Ce propos ne constitue en aucun cas une attaque contre le Président – ma position aurait été la même pour un autre. La sphère privée des personnes publiques est plus restreinte au nom du droit de savoir.

M. Daniel Le Métayer. Auriez-vous la même position pour des propos tenus dans le sanctuaire de la vie privée, à savoir le domicile ?

M. Patrick Eveno. Je vois une double ou une triple faute déontologique de la part d’une journaliste qui ne se présente pas comme telle, mais comme la compagne d’un puissant, et se croit en reportage à l’Élysée, ce qui me semble relever d’un conflit d’intérêts majeur. Et elle travaille avec un micro caché ou une caméra cachée, ce qui est formellement proscrit. Au fond, cet ouvrage dévoile une Cosette de douze ans qui lit mal Harlequin !

M. le coprésident Christian Paul. Merci beaucoup, monsieur Eveno, de votre contribution.
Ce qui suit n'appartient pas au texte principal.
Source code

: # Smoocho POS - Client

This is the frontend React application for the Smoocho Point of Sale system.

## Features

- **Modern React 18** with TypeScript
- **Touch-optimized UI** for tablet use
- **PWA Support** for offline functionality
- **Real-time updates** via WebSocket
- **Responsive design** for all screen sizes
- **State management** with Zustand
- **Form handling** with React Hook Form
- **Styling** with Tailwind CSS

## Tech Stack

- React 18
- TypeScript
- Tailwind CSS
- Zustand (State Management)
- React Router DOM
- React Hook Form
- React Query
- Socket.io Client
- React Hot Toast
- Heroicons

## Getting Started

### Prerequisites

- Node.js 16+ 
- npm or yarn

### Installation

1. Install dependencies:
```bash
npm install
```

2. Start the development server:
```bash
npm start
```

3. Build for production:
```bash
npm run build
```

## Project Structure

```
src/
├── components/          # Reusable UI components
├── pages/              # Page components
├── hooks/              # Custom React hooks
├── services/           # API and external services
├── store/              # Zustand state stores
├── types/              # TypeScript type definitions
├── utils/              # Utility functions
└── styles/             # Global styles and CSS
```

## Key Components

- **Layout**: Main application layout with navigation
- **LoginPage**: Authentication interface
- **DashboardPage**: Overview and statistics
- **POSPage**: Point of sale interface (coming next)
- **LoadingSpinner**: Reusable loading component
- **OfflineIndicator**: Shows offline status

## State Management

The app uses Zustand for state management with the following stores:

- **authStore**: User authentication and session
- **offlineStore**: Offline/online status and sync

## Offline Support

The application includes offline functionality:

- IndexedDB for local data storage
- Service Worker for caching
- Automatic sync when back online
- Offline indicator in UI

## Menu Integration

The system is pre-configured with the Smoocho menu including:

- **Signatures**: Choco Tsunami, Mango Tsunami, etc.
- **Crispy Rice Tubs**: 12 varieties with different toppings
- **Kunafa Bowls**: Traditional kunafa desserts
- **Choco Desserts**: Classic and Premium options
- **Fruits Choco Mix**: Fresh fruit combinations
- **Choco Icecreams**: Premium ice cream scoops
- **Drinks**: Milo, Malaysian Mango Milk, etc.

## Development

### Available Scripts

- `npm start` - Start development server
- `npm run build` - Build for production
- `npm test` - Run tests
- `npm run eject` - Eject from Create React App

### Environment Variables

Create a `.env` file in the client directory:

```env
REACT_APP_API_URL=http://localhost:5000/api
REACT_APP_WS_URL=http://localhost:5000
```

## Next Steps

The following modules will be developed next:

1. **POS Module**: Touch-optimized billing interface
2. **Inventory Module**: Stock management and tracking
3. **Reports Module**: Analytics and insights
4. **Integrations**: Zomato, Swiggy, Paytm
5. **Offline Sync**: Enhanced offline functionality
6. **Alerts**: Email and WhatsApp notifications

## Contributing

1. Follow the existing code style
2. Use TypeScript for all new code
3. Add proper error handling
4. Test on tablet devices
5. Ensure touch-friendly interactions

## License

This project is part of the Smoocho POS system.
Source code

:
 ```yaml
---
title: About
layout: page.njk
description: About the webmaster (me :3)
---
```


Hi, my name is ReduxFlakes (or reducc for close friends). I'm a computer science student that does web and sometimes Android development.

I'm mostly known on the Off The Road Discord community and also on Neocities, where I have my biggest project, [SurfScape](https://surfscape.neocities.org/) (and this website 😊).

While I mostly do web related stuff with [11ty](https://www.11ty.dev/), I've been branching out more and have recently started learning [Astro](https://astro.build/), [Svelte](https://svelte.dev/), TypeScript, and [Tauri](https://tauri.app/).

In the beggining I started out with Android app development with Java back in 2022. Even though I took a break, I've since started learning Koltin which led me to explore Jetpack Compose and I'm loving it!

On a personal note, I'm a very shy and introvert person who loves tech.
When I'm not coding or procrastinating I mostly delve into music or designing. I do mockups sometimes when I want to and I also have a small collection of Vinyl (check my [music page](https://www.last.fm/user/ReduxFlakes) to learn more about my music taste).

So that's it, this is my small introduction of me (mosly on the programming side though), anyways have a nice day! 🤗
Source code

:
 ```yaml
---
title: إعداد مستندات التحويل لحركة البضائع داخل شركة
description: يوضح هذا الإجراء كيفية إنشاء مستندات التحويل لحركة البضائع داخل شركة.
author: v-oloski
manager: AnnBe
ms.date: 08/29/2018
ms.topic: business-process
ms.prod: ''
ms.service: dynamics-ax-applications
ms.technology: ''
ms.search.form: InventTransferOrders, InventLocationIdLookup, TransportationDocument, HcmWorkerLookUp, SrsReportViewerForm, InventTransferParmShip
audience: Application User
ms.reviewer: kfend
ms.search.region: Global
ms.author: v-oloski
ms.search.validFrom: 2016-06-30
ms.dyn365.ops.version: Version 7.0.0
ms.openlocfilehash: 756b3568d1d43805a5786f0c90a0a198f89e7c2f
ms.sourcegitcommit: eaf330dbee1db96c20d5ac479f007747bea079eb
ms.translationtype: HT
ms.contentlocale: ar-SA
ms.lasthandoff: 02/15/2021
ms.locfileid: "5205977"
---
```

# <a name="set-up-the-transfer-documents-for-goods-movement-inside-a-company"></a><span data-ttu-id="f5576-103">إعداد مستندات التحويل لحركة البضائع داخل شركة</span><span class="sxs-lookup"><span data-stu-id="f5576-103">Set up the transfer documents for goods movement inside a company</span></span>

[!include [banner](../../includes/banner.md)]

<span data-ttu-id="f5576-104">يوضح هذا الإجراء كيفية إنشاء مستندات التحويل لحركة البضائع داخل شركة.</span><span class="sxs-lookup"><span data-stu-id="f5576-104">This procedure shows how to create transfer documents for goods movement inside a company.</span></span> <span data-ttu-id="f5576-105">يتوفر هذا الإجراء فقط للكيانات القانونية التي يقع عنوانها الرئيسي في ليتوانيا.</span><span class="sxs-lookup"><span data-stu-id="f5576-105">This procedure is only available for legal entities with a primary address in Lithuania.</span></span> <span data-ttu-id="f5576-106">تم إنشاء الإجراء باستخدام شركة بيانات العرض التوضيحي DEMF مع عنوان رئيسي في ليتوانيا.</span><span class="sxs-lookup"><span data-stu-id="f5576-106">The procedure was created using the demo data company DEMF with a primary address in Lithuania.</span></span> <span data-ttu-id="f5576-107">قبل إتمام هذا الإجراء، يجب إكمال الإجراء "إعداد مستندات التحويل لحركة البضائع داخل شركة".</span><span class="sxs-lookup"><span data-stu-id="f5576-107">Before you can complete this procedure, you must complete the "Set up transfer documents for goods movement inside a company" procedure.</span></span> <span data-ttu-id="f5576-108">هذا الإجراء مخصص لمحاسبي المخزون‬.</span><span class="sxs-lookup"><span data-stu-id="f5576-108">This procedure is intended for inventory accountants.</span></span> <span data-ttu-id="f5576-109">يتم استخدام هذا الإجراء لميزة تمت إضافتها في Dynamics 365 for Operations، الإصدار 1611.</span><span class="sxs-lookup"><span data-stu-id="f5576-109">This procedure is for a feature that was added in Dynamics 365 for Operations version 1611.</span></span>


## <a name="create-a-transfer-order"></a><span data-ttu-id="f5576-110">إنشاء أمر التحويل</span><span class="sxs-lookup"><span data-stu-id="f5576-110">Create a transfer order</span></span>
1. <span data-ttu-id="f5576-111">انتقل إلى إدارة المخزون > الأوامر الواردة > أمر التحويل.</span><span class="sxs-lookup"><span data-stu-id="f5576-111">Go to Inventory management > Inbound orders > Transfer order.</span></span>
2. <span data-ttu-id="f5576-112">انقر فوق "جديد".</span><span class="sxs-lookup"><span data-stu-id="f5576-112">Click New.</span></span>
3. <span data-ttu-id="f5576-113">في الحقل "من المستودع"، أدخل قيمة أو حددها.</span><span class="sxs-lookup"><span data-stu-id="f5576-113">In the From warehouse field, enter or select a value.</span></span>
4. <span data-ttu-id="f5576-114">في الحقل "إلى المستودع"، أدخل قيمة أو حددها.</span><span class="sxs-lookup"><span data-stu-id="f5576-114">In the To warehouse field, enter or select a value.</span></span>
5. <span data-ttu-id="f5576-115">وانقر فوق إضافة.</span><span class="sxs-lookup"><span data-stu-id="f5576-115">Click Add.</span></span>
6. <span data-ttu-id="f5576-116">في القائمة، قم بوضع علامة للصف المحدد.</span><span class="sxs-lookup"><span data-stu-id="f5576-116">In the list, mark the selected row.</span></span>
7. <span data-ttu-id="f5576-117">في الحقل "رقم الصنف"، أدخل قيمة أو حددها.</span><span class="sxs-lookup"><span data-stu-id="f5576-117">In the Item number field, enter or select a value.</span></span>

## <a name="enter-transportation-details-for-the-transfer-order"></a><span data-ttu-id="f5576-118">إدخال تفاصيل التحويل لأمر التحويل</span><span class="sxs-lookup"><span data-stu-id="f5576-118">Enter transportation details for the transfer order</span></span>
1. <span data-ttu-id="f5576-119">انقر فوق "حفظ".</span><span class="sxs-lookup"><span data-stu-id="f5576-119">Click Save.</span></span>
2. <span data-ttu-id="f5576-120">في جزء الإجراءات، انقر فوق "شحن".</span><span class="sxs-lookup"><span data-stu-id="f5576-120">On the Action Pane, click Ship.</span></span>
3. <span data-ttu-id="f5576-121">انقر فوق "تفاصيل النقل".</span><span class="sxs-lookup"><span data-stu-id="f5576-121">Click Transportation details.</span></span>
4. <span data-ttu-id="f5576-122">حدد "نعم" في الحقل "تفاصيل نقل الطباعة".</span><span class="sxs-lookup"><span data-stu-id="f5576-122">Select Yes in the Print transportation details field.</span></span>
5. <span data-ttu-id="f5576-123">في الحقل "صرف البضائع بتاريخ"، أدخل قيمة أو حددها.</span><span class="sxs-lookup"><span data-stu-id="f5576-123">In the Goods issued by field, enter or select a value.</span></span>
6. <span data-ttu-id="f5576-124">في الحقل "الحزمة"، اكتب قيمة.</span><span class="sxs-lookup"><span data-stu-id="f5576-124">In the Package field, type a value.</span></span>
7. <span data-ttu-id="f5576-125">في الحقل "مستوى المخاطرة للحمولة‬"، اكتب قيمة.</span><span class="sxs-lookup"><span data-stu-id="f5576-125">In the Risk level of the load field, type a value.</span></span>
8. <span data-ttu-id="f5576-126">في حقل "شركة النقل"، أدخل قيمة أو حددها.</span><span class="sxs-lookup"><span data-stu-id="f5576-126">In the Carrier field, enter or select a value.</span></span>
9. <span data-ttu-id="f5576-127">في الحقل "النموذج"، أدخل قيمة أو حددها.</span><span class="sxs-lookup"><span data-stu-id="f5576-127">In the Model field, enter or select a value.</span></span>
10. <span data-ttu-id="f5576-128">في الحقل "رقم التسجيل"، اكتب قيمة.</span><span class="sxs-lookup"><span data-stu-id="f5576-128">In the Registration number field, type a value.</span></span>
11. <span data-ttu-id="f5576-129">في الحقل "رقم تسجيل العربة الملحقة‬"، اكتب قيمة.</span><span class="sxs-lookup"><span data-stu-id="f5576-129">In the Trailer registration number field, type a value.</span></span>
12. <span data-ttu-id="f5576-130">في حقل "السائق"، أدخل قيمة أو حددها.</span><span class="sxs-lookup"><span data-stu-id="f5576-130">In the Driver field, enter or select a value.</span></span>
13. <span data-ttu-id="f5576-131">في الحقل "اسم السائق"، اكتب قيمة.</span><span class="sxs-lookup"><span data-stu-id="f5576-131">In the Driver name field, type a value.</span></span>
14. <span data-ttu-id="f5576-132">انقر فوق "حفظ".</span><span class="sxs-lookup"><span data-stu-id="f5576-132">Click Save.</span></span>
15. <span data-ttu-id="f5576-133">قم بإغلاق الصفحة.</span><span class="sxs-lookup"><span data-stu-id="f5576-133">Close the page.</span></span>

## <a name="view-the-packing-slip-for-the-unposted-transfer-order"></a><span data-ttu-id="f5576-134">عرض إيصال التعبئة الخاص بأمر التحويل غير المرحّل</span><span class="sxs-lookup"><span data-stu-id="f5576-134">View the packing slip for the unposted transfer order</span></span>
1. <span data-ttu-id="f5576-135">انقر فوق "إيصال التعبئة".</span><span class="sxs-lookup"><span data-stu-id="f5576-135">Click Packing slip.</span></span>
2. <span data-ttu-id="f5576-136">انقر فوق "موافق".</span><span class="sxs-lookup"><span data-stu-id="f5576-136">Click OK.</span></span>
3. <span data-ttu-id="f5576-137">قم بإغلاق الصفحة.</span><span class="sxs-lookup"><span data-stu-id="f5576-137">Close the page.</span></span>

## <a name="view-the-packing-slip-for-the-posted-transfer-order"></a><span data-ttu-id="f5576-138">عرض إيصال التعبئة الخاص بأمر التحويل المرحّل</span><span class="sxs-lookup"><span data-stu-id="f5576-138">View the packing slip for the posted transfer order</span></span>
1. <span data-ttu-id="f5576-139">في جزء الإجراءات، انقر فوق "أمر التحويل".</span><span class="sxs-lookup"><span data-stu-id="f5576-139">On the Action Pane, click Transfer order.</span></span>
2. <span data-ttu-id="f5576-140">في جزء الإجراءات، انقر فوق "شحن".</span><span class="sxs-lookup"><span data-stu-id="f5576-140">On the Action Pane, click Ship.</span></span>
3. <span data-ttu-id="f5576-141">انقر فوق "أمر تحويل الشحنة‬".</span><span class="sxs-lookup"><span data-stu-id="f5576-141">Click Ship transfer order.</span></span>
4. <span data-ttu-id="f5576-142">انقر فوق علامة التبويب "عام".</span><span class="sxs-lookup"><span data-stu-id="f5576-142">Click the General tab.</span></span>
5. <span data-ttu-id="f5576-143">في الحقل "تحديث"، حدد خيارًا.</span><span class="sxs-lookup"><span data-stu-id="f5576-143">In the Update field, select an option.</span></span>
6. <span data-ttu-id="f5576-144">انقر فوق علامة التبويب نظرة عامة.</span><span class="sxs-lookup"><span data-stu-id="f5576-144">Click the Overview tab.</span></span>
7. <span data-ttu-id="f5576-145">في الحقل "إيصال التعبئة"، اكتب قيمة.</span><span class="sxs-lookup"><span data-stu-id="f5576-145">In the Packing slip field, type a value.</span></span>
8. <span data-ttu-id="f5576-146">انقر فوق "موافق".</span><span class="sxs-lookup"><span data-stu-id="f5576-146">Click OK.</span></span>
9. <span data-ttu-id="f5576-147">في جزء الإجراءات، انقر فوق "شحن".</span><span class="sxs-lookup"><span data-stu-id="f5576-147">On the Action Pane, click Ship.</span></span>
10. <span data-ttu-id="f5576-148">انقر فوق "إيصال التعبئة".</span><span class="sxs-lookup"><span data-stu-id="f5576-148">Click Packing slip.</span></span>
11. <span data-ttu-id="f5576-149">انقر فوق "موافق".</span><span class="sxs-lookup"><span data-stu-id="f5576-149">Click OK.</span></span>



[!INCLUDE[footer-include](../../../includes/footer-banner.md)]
La Commission procède ensuite à l'audition de M. William Bourdon, avocat, sur la question des lanceurs d’alerte et de l’habeas corpus numérique.

Mme la coprésidente Christiane Féral-Schuhl. Nous avons le plaisir d’accueillir maître William Bourdon pour l’entendre sur la question des lanceurs d’alerte et de l’habeas corpus numérique. Spécialiste en droit des médias, droit pénal et droit international, vous avez été pendant plusieurs années secrétaire général de la Fédération internationale des droits de l’homme (FIDH). Vous êtes également l’auteur du Petit manuel de désobéissance citoyenne, paru récemment, dans lequel vous appelez au renforcement de la protection des lanceurs d’alerte en suggérant notamment la création d’une autorité administrative indépendante.

Alors qu’on assiste à une multiplication des sites incitant à alerter, la notion de whistleblower suscite beaucoup de réactions : le lanceur d’alerte est-il un dénonciateur et quelle place faut-il lui réserver ? Quelle est, selon vous, la pertinence de la législation actuelle en cette matière ? Faut-il l’adapter et le cas échéant dans quel sens ? Quel est par ailleurs l’état de vos réflexions sur la reconnaissance éventuelle d’un habeas corpus numérique ? Nous vous remercions de partager avec notre Commission votre expérience et votre regard sur ces questions.

M. William Bourdon, avocat. Le hasard de ma trajectoire professionnelle et citoyenne m’a mis sur le chemin des lanceurs d’alerte. J’ai ainsi défendu le commandant de police Philippe Pichon auquel la Cour européenne des droits de l’homme (CEDH) vient, il y a quelques jours, de donner raison. Le droit européen est venu à son secours tardivement. Pour dénoncer l’illégalisme des fichiers de police français – notamment le système de traitement des infractions constatées (STIC) –, après avoir vainement tiré la sonnette d’alarme, après avoir subi représailles, vexations et intimidations, il avait, en dernier recours – ce droit d’appel ultime qu’évoque Hannah Arendt pour désigner la désobéissance citoyenne –, exfiltré deux fiches du STIC pour les livrer aux médias. La dix-septième chambre du tribunal correctionnel de Paris a rendu une décision de principe qui ouvre la voie à une forme d’exception de citoyenneté que j’appelle de mes vœux. Quand un citoyen, face à une grave atteinte à l’intérêt général, se trouve dépourvu de tout instrument d’action autre que la transgression, il doit bénéficier d’une bienveillance. Cette jurisprudence – qui implique le désintéressement de la démarche – est promise à un bel avenir.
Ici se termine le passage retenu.